PROBLEM STATEMENT —
Starting at the line that has "II Project: Design" and stopping after the line that has "My system should", reproduce the listing below exactly; omit everything else.

=== Section Start ===

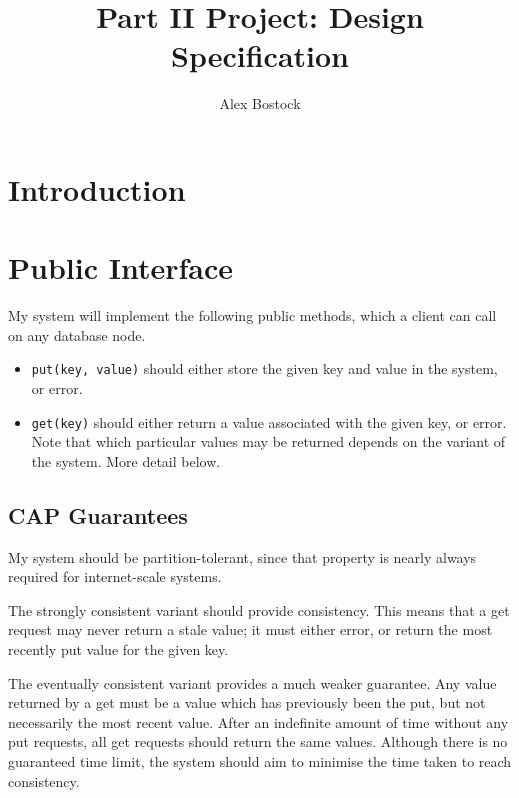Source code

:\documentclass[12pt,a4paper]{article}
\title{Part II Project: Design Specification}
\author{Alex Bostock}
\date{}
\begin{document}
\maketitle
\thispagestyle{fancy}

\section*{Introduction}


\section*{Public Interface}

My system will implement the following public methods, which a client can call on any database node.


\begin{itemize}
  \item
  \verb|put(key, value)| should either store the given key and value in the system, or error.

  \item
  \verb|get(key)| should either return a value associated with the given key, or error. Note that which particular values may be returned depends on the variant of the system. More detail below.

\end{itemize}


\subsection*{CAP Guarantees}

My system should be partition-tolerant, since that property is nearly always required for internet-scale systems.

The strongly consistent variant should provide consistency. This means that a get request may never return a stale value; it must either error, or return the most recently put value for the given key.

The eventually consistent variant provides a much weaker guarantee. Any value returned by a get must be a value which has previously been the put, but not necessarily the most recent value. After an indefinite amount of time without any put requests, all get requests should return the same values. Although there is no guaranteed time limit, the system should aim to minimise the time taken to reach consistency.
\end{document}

=== Section End ===
=== Section Start ===

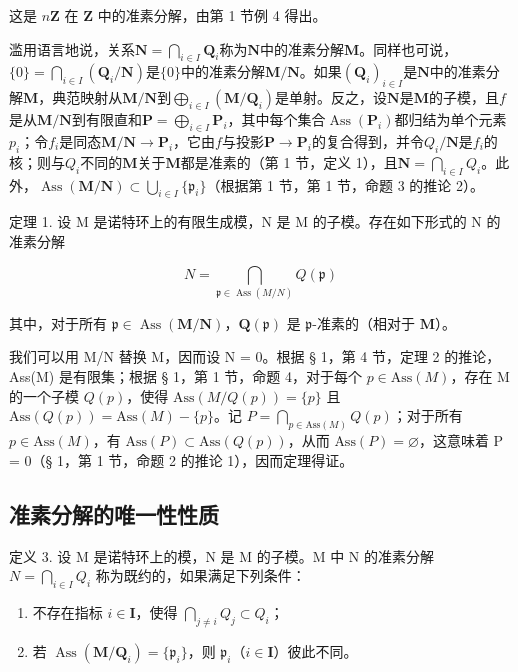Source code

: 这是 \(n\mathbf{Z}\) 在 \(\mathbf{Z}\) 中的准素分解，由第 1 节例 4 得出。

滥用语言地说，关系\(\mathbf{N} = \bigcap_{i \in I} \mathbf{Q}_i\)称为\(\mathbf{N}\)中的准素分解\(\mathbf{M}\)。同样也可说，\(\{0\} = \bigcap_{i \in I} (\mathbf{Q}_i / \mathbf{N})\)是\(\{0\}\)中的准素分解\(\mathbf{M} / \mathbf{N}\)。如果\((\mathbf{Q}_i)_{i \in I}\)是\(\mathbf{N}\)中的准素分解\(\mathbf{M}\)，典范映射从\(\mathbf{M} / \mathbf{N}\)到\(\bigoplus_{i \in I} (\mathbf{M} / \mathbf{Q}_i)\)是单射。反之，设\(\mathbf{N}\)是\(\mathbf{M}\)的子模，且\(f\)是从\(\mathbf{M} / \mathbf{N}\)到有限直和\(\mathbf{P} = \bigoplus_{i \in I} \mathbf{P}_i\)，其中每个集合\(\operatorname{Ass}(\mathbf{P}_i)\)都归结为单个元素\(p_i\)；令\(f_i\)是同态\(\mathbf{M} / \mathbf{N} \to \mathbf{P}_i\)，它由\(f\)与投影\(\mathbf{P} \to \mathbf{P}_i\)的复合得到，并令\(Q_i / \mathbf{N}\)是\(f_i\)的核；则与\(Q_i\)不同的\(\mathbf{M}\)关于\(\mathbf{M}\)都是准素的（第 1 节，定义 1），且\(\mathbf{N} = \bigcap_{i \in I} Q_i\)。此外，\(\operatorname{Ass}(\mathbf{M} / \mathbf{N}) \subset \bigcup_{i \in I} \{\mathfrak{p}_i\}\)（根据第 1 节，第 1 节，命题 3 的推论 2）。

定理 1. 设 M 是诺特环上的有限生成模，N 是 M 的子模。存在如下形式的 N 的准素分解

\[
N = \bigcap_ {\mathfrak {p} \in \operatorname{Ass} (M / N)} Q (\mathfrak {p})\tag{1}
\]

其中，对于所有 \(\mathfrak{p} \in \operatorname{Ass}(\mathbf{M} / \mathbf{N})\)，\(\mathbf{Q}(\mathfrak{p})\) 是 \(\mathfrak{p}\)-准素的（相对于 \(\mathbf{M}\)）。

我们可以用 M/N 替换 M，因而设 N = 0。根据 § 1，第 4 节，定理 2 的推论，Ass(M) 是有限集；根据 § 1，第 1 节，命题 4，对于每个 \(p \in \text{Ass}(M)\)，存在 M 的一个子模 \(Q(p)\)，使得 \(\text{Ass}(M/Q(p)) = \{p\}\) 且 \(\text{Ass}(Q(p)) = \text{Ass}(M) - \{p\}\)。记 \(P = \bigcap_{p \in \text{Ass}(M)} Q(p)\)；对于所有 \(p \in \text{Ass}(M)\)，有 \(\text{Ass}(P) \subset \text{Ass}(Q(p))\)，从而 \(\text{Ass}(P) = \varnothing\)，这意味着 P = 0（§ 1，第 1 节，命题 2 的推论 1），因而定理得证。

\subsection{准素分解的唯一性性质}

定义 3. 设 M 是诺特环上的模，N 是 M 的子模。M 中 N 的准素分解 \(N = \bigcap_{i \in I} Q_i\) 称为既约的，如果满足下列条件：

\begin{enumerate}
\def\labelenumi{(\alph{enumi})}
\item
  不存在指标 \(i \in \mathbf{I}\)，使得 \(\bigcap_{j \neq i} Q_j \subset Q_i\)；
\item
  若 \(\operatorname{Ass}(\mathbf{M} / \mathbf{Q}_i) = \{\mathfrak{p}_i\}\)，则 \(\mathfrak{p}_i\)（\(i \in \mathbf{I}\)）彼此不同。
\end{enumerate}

=== Section End ===

RESPONSE —
\title{Part II Project: Design Specification}
\author{Alex Bostock}
\date{}
\begin{document}
\maketitle
\thispagestyle{fancy}

\section*{Introduction}


\section*{Public Interface}

My system will implement the following public methods, which a client can call on any database node.


\begin{itemize}
  \item
  \verb|put(key, value)| should either store the given key and value in the system, or error.

  \item
  \verb|get(key)| should either return a value associated with the given key, or error. Note that which particular values may be returned depends on the variant of the system. More detail below.

\end{itemize}


\subsection*{CAP Guarantees}

My system should be partition-tolerant, since that property is nearly always required for internet-scale systems.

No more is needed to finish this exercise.